### [WHAT IS REQUIRED]
Search term "Rails": copy each line of the data containing it.

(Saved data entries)
>>>>>
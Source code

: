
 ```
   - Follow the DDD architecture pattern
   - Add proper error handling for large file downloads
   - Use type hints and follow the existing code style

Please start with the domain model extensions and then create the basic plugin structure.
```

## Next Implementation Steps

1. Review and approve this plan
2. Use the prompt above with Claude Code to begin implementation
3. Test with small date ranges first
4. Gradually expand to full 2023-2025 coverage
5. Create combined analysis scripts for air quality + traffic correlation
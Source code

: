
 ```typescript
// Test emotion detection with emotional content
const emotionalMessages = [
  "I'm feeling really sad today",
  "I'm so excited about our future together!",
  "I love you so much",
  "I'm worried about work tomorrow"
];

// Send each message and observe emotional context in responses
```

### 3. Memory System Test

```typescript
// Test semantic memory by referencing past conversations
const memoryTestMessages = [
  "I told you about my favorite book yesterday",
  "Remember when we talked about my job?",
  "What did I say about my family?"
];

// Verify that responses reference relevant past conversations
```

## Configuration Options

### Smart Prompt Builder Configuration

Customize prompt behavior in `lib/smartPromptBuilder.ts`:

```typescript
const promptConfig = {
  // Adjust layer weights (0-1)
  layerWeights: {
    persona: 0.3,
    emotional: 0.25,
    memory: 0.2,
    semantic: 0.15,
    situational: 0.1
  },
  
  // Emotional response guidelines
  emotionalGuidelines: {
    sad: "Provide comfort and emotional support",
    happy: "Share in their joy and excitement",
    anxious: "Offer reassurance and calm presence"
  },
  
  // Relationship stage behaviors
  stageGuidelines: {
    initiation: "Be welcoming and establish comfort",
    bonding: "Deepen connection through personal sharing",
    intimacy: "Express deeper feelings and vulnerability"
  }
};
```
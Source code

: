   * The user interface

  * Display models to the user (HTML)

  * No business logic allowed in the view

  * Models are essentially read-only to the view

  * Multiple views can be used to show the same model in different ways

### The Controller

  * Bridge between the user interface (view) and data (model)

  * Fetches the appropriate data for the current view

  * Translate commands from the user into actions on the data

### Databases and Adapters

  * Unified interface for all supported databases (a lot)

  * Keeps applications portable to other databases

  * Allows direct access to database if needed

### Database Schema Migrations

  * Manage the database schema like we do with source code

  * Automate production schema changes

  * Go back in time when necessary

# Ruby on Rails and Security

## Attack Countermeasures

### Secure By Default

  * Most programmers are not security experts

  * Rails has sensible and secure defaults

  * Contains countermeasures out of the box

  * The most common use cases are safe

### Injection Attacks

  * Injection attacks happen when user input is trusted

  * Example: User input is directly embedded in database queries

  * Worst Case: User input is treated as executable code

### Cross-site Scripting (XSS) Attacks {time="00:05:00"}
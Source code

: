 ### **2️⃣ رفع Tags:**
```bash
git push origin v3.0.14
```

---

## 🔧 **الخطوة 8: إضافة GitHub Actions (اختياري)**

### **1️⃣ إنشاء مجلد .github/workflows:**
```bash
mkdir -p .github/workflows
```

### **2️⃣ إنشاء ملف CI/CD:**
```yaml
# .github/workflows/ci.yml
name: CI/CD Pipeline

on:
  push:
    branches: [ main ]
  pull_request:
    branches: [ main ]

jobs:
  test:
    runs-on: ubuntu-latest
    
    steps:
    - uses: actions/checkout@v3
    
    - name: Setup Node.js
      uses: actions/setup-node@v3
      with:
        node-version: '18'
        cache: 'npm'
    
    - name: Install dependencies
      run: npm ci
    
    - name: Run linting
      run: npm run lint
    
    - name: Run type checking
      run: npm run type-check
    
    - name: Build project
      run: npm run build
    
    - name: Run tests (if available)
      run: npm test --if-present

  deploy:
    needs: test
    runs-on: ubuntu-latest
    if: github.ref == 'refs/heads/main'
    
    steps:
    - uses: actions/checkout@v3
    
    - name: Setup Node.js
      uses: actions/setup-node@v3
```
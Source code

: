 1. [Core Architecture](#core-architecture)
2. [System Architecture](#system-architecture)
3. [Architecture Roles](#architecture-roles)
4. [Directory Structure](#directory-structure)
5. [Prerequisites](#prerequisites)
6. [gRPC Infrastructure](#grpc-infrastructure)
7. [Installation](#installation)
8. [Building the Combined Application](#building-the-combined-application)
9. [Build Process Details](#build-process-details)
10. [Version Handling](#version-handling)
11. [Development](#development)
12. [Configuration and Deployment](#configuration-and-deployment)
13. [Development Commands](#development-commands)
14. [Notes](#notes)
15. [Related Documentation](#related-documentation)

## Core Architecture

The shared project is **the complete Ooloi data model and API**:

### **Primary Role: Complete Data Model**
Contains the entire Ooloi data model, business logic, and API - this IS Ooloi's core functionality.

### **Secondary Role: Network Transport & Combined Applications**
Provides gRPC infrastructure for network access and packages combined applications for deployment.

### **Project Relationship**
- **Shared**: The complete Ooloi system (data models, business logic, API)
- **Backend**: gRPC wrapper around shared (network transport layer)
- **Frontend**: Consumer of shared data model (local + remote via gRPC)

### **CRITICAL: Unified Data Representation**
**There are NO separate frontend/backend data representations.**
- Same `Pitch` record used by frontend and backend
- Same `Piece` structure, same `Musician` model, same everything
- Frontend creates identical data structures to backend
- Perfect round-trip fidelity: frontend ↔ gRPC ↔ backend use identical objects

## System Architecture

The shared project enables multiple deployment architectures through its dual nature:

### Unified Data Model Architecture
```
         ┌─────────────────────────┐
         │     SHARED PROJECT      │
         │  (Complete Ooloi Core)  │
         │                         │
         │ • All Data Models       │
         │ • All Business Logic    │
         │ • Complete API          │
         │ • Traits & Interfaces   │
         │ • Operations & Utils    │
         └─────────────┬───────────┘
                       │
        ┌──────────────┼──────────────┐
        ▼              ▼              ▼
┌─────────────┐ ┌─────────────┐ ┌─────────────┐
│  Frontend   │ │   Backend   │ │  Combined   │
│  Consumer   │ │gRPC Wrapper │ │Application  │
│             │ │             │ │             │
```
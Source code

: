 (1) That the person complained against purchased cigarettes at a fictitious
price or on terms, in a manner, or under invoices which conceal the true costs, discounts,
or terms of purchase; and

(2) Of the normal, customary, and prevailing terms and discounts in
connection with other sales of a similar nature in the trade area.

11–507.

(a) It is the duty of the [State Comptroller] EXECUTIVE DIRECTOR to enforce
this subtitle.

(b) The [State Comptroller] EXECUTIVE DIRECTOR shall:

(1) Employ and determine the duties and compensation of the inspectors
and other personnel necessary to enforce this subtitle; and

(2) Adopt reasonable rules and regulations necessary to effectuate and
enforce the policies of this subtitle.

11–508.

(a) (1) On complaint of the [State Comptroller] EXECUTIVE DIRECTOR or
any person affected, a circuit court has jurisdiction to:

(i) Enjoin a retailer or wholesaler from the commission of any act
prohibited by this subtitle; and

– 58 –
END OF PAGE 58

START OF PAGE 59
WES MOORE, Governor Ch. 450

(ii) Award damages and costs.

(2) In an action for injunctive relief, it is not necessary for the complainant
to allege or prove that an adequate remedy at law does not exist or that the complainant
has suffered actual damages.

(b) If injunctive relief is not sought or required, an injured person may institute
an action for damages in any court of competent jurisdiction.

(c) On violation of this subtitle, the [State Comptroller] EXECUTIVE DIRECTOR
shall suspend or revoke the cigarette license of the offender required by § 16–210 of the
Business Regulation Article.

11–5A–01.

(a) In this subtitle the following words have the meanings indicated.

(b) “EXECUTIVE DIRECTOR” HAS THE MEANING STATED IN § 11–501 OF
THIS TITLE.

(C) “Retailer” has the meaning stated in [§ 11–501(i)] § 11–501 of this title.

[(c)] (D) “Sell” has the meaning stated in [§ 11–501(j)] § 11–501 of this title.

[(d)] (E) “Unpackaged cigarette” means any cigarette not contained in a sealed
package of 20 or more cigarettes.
<<<<<
### [WRITTEN SOLUTION]
# Ruby on Rails and Security
  * Rails has sensible and secure defaults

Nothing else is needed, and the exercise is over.